Ivan ressalta, ainda, que dá para levar as descobertas da biogeografia juntamente com conteúdos mais tradicionais do currículo escolar, como biodiversidade, domínios morfoclimáticos, áreas endêmicas, além da questão socioambiental. No caso desta última, a biogeografia estimula o debate sobre os riscos e impactos de desmatamentos, queimadas, da pesca e caça predatórias. “Essa é uma maneira de discutir a necessidade de proteger as espécies de plantas e animais de cada região, sob pena de perdermos essa diversidade por causa de uma exploração predatória do território”, afirma Ivan.
O sabor das frutas
Depois de pesquisar sobre o tema, Aline abriu a conversa perguntando aos estudantes quais frutas eles conheciam, de quais gostavam mais e onde costumavam encontrá-las. Como a escola se localiza em uma região periférica, com muitos alunos em situação de extrema pobreza, o assunto era delicado, já que as frutas e legumes são caros e nem sempre as famílias têm condições de comprá-los. Um dos alunos, porém, se lembrou das frutas no quintal da avó e contou isso para os colegas. A partir daí, a turma se animou a conversar sobre o assunto. Um ponto alto da atividade envolveu uma visita ao sacolão do bairro, localizado na esquina da escola. Com a autorização da gestão escolar e dos pais, e tendo em mãos um questionário preparado previamente, Aline e sua turma foram a campo para perguntar ao seu João, dono do estabelecimento, quais eram as frutas disponíveis no sacolão, quais eram mais consumidas e até se elas continham agrotóxicos. Ao final, com 50 reais disponibilizados pela professora, compraram e degustaram algumas delícias em sala de aula.
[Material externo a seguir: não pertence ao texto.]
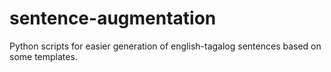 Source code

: # sentence-augmentation
Python scripts for easier generation of english-tagalog sentences based on some templates.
Além de apresentar frutas nativas dos biomas (veja alguns exemplos no mapa), a professora propôs que os alunos refletissem sobre a experiência a partir da leitura do livro Abecedário Poético de Frutas, de Roseana Murray. Depois, os alunos produziram poesias a partir da degustação. “Queria que eles tivessem uma experiência ao mesmo tempo sensorial e poética”, lembra Aline. Quem não conseguiu articular os pensamentos em poesia pôde optar por relatar as sensações em prosa. O aluno Alanderson, porém, impressionou a professora pela sensibilidade, relacionando o assunto com um fato triste de sua vida. Para ele, o abacate teve um gosto podre igual ao que sentiu quando sua avó cometeu suicídio. Em outra poesia, ele contou sobre o dia em que seu pai quebrou a perna ao provar uma goiaba.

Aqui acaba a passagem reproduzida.